# Excerpted records
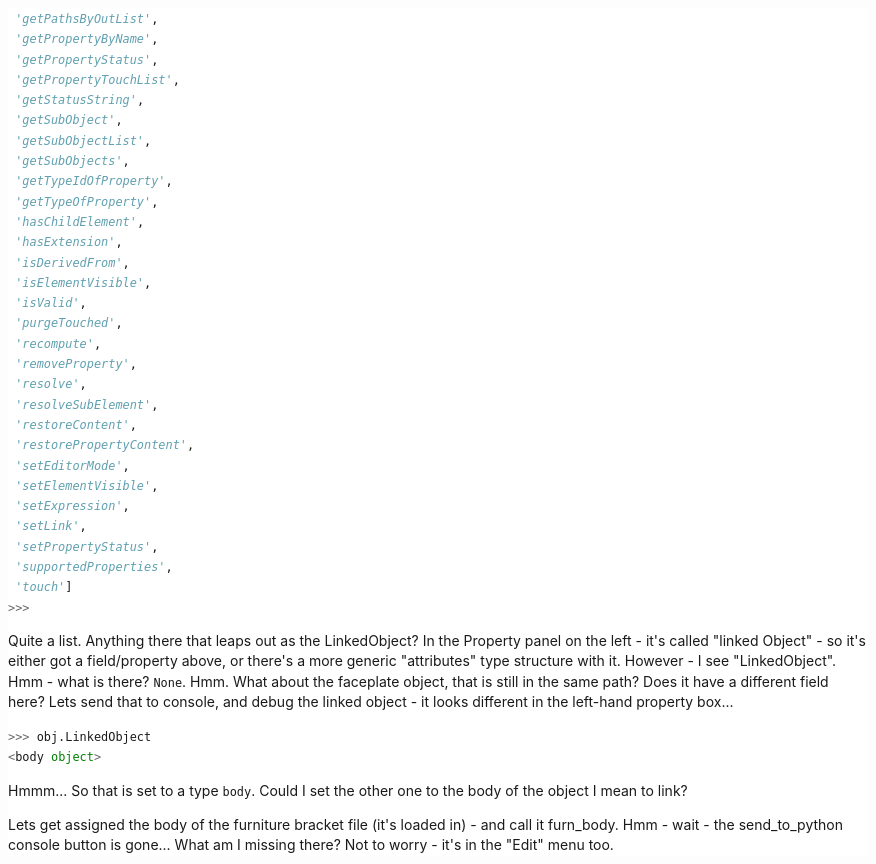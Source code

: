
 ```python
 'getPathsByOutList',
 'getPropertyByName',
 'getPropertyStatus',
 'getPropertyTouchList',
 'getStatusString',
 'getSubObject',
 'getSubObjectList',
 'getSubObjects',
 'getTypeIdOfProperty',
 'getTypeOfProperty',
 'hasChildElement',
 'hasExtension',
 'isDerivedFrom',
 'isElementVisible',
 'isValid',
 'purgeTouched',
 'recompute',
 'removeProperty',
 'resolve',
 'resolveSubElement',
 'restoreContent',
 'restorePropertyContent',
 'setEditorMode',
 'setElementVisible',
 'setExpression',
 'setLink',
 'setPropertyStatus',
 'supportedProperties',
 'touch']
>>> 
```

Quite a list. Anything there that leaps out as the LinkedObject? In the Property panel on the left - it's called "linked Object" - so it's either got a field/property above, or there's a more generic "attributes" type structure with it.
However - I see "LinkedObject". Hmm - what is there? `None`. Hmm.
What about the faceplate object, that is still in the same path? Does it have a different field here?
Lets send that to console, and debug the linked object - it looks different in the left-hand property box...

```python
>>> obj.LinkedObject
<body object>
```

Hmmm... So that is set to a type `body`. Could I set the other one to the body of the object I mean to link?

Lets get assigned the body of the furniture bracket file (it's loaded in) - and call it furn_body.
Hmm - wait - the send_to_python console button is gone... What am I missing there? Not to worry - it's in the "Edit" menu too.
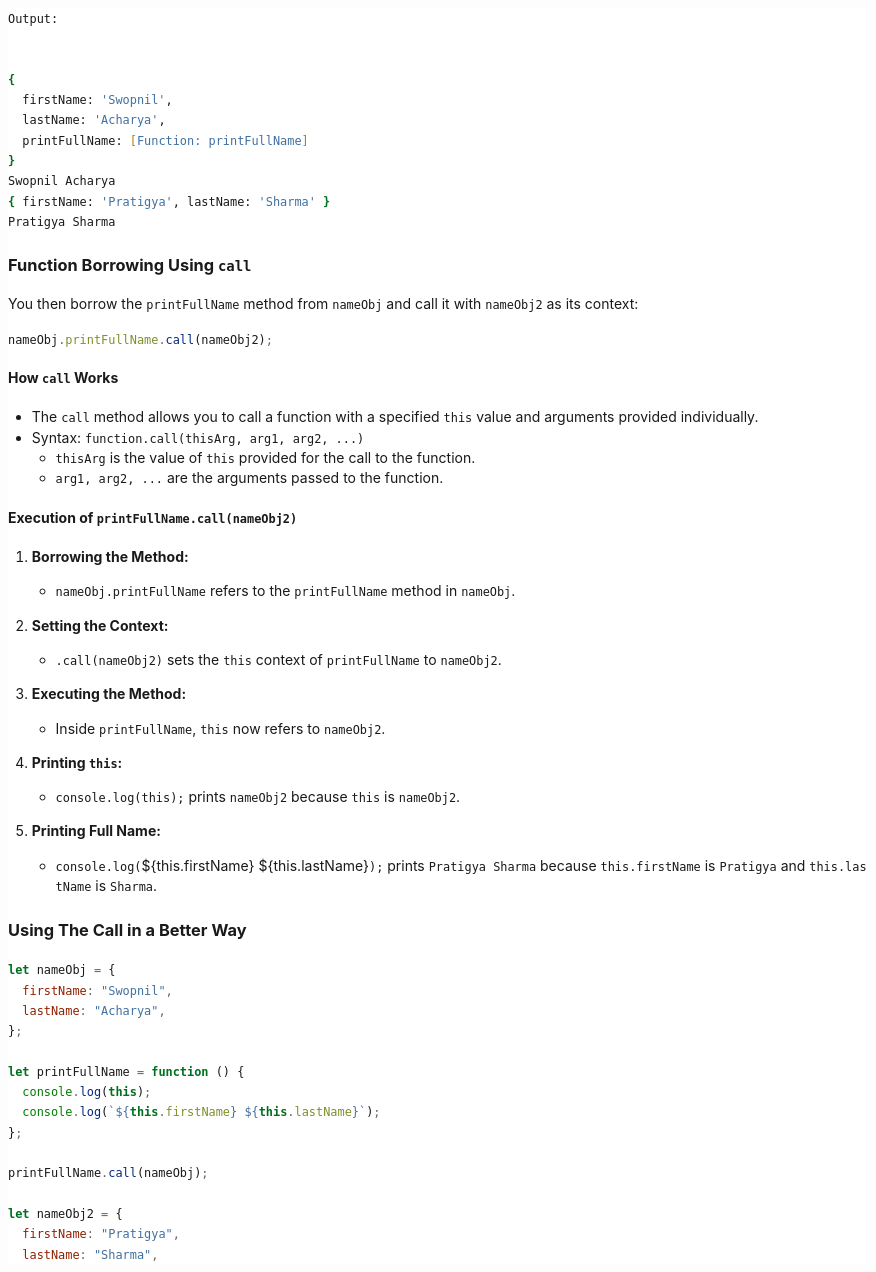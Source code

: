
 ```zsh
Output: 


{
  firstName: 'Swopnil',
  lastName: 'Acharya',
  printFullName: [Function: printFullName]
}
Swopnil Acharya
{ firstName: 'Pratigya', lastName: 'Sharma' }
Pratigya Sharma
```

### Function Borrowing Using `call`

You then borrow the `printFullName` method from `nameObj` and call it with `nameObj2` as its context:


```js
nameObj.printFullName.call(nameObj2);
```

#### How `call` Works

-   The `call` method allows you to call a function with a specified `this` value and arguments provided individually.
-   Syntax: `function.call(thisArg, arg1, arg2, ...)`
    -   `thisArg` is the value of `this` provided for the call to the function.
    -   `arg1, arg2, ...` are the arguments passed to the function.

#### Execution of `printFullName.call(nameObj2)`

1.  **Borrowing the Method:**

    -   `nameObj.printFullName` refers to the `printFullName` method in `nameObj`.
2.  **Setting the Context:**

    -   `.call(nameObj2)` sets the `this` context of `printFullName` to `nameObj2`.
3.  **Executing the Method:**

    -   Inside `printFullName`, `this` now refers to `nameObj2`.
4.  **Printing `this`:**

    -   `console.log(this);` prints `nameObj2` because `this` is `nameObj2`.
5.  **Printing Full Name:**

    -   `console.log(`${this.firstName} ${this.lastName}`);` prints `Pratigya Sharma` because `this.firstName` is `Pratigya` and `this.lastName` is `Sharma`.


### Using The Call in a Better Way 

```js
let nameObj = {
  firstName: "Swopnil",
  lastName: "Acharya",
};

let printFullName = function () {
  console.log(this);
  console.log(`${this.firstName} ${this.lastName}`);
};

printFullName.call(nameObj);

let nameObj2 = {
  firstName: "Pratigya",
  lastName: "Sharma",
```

# Work order
Return only the number of lines in the listing that contain the word "body".

# Response area
3